EXERCISE DIRECTIONS
Only the closing stretch of the material belongs in the answer: the line containing "Podremos devolver un" and every line after it, copied exactly.

□ □ □

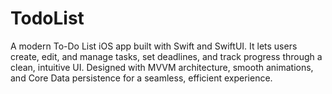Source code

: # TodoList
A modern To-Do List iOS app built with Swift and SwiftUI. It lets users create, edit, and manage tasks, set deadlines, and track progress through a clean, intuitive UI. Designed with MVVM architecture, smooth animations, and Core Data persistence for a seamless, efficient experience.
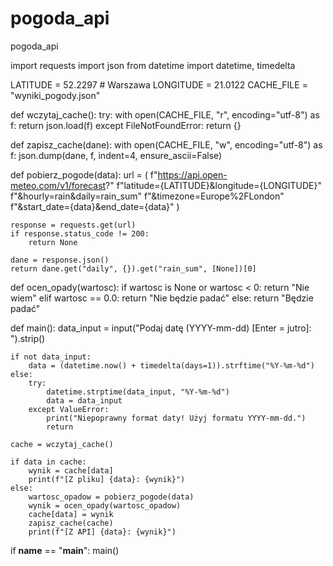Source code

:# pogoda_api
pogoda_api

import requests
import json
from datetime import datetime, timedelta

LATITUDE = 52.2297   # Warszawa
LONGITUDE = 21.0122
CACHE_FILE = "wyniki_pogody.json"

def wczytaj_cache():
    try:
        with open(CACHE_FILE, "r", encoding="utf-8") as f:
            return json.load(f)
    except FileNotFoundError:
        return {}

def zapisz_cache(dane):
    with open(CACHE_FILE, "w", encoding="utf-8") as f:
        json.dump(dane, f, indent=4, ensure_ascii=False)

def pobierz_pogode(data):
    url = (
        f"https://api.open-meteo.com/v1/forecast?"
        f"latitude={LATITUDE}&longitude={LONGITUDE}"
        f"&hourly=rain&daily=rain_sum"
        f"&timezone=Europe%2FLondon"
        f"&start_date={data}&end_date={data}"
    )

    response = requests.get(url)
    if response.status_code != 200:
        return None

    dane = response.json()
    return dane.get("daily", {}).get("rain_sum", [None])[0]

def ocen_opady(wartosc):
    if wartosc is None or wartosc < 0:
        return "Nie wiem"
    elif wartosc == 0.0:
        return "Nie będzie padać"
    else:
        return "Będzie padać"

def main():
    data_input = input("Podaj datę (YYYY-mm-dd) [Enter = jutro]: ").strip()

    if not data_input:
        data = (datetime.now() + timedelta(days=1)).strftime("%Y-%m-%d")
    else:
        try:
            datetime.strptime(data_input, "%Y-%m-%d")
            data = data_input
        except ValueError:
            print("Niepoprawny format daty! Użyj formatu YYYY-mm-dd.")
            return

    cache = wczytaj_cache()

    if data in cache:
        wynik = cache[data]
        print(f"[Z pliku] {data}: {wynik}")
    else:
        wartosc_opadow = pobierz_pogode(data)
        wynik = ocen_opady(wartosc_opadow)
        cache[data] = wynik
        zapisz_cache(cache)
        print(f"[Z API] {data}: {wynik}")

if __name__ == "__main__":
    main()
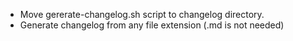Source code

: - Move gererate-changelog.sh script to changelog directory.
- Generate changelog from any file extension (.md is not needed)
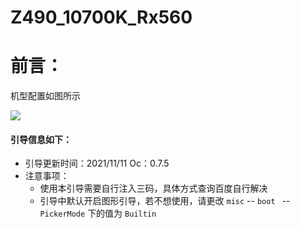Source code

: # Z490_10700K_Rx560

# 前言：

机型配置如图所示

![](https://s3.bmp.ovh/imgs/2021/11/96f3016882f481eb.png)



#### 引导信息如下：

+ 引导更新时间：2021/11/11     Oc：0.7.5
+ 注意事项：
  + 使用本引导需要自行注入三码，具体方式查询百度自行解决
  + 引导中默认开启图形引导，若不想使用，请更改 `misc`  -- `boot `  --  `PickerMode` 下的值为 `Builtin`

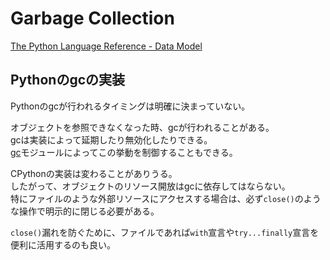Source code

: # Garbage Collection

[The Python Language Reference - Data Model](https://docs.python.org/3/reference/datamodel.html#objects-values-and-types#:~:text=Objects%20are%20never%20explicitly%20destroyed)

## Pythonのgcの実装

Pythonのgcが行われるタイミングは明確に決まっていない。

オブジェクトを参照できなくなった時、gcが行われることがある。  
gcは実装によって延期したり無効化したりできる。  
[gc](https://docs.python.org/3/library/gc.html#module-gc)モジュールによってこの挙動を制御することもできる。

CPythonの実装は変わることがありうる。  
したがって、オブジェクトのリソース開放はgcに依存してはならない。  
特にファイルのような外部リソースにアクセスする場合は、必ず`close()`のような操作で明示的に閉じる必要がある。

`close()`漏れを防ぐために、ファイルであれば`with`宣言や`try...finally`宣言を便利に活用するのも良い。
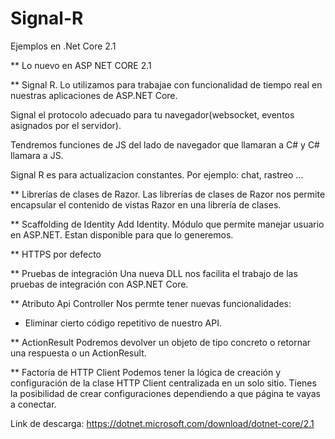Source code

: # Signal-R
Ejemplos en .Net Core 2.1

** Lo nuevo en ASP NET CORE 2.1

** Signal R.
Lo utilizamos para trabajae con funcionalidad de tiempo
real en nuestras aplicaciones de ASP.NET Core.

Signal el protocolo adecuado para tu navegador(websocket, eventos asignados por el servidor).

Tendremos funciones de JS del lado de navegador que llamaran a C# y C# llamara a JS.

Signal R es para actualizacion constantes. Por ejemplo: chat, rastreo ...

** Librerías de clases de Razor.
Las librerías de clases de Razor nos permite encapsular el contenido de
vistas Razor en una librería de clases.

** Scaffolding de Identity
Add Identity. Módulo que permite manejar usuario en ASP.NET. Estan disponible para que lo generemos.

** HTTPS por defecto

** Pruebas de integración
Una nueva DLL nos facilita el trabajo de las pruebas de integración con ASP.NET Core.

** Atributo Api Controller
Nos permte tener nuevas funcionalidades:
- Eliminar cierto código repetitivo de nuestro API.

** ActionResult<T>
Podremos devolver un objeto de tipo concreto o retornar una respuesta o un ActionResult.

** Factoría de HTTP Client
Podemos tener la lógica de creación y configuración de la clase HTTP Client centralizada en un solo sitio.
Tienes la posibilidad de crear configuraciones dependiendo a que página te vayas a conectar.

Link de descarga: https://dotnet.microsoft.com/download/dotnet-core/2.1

□ □ □

ANSWER TO THE EXERCISE
Podremos devolver un objeto de tipo concreto o retornar una respuesta o un ActionResult.

** Factoría de HTTP Client
Podemos tener la lógica de creación y configuración de la clase HTTP Client centralizada en un solo sitio.
Tienes la posibilidad de crear configuraciones dependiendo a que página te vayas a conectar.

Link de descarga: https://dotnet.microsoft.com/download/dotnet-core/2.1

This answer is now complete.